* **What you are asked to do**
Each line of the data below that holds the word "Therefore" is to be reported in full.
*** Information given
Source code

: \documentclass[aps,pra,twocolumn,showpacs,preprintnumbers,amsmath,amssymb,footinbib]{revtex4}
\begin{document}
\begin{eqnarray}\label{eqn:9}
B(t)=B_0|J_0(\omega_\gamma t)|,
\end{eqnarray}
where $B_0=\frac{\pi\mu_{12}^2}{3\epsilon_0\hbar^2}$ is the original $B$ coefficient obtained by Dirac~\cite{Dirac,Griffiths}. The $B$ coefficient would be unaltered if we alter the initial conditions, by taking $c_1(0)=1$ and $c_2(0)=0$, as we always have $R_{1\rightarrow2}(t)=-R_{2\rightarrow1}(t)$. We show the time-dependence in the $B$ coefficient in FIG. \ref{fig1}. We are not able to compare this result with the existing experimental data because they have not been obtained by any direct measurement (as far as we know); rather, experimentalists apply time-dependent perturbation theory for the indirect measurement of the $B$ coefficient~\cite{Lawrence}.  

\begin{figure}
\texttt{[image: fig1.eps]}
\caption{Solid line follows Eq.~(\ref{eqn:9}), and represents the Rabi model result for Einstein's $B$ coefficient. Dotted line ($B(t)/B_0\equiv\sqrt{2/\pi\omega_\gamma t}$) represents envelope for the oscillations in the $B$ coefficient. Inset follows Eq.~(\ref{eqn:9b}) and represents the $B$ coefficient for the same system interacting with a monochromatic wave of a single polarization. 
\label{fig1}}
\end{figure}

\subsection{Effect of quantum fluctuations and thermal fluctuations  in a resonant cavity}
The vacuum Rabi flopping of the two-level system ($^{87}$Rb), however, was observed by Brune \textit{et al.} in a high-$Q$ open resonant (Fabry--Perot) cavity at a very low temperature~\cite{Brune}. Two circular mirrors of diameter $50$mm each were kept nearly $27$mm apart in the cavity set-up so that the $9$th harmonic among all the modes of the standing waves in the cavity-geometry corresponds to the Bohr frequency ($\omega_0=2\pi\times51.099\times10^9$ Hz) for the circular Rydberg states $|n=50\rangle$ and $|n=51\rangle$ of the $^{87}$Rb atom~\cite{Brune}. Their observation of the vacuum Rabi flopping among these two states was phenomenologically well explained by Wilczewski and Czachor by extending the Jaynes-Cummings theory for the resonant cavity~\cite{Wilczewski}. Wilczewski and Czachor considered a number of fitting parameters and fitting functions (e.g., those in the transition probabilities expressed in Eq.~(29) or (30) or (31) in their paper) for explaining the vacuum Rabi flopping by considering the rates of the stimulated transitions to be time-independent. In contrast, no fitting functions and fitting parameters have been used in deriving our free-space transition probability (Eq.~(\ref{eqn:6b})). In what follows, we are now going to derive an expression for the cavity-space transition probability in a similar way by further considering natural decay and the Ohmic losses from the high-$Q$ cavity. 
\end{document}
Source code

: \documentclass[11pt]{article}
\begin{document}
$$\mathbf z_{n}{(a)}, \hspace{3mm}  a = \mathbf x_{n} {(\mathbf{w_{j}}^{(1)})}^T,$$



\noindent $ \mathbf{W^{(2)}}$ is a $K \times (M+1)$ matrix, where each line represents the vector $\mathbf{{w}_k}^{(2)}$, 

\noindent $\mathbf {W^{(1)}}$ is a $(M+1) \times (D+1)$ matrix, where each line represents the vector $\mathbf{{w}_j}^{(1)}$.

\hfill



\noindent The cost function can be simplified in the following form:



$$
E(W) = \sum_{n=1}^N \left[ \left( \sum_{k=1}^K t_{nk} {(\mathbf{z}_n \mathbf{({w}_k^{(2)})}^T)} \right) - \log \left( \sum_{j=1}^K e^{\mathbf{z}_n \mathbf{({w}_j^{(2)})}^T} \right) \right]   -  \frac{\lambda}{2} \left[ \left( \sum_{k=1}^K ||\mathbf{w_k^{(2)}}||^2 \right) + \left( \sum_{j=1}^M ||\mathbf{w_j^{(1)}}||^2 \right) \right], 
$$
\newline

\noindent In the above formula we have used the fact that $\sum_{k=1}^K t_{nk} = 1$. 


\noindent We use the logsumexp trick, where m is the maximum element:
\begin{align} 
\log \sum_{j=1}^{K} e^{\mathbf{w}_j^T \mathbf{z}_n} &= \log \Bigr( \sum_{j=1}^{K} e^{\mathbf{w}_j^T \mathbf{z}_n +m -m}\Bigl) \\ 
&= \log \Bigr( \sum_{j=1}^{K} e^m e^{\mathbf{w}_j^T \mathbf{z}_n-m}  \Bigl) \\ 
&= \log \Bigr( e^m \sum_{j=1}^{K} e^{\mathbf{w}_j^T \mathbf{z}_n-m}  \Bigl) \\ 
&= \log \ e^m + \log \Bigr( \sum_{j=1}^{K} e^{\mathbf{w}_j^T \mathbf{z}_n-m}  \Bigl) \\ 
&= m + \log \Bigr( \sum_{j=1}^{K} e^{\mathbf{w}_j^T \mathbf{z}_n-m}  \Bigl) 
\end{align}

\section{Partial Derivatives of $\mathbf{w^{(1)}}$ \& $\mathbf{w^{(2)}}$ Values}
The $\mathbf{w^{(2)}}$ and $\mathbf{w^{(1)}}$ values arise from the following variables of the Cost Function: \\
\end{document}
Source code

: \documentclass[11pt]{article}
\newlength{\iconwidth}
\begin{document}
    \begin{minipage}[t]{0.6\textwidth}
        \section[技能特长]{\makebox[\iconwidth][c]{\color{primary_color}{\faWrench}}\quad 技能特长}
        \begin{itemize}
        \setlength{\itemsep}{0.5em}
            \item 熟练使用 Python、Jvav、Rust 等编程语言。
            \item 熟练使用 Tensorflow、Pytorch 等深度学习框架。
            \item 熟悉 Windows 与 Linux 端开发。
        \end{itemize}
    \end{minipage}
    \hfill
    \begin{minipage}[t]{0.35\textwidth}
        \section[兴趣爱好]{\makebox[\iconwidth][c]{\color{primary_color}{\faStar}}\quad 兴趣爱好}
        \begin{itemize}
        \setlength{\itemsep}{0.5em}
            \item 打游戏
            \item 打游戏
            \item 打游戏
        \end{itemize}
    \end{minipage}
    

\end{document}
******
*** Information given
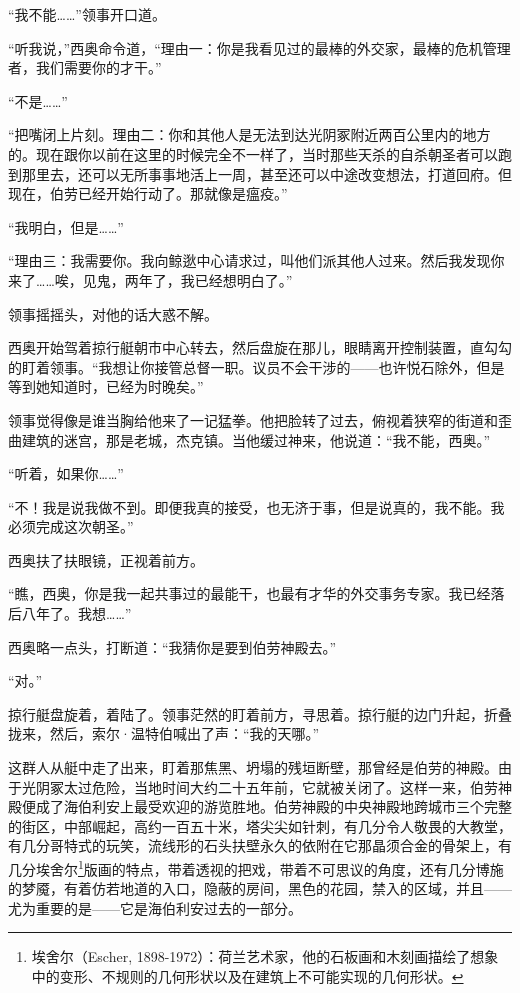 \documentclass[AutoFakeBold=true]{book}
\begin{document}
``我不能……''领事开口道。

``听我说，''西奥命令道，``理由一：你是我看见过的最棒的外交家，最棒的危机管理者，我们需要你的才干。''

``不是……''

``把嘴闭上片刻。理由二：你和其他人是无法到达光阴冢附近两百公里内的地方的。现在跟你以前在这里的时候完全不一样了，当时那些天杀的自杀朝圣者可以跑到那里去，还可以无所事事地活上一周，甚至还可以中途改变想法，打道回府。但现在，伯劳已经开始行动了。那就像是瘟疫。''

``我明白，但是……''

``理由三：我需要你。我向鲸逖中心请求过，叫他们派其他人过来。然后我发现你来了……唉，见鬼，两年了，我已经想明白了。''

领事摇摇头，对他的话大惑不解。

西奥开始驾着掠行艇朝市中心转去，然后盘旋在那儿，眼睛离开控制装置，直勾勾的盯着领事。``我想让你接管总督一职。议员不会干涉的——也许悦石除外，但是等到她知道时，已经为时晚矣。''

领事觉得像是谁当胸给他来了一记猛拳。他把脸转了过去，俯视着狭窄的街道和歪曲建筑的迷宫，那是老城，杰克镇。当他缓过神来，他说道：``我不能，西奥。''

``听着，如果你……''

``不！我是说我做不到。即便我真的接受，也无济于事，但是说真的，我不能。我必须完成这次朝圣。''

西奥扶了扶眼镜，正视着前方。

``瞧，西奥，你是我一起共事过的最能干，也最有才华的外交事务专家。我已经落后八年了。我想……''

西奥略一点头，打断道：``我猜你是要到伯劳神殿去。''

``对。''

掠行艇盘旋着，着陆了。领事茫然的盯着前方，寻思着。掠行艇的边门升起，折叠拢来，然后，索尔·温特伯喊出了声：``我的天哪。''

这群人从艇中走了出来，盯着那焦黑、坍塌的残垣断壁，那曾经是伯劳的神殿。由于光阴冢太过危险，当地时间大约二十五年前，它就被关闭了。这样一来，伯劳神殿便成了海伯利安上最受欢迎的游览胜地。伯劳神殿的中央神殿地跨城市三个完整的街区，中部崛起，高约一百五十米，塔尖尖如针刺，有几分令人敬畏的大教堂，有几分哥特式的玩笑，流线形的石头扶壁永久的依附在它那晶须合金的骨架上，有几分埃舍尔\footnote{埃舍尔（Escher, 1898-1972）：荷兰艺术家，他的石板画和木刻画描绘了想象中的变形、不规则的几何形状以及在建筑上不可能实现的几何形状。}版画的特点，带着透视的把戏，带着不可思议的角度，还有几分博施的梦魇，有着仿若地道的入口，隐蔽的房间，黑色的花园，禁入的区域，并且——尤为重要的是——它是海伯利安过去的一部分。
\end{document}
******
*** Information given
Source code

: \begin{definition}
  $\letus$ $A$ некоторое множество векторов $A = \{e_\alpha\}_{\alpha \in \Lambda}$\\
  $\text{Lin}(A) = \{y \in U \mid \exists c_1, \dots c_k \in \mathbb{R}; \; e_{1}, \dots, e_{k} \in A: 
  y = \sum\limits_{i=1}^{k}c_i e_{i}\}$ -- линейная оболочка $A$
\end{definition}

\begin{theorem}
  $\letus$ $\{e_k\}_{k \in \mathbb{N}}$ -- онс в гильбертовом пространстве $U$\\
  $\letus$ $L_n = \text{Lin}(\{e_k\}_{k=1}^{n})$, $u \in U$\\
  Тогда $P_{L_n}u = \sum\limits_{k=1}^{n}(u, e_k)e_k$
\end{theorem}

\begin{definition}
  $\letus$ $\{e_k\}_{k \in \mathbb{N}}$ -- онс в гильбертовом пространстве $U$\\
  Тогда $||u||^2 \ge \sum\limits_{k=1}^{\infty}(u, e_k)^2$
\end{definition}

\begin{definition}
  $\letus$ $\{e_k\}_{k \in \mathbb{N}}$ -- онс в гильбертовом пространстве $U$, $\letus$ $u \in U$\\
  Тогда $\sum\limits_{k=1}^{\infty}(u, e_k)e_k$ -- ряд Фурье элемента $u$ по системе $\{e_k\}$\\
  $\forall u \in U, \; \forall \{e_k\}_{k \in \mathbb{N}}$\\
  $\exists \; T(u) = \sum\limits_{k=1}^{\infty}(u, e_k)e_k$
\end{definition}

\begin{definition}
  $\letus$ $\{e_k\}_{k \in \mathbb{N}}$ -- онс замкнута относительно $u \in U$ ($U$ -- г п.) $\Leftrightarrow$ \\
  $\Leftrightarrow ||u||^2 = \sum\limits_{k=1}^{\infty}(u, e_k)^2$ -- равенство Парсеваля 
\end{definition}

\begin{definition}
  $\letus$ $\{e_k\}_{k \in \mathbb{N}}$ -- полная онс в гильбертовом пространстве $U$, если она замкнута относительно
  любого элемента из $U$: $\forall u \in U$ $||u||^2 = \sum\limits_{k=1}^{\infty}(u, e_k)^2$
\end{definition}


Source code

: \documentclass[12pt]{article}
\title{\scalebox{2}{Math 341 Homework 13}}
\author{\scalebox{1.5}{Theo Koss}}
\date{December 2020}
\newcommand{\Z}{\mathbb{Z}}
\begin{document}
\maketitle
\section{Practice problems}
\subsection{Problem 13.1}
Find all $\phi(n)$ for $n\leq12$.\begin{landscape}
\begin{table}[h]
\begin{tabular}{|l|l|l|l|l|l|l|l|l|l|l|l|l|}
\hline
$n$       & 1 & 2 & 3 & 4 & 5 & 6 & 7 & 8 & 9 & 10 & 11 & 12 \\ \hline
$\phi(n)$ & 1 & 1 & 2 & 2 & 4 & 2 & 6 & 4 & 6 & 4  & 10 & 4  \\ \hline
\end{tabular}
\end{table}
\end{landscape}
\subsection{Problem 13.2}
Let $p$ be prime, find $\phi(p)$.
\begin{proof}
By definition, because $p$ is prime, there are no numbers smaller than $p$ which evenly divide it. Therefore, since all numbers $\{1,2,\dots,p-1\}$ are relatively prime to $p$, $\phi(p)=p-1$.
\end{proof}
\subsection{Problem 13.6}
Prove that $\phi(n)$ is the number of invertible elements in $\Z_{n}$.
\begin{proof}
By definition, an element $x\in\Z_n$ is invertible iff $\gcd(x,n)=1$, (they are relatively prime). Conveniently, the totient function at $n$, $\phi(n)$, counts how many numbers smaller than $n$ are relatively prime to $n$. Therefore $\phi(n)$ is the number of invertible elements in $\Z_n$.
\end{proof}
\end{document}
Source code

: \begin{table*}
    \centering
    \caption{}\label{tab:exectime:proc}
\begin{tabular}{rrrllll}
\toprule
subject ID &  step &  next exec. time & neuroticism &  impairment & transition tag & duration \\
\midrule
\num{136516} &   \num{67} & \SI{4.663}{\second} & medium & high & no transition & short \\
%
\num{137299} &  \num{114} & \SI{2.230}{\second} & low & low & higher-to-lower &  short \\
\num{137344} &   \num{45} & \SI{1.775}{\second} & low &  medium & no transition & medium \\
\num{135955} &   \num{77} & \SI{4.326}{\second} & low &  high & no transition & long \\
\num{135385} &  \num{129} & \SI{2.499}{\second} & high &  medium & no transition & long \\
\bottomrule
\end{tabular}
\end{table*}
******
* **Problem solution**
By definition, because $p$ is prime, there are no numbers smaller than $p$ which evenly divide it. Therefore, since all numbers $\{1,2,\dots,p-1\}$ are relatively prime to $p$, $\phi(p)=p-1$.
By definition, an element $x\in\Z_n$ is invertible iff $\gcd(x,n)=1$, (they are relatively prime). Conveniently, the totient function at $n$, $\phi(n)$, counts how many numbers smaller than $n$ are relatively prime to $n$. Therefore $\phi(n)$ is the number of invertible elements in $\Z_n$.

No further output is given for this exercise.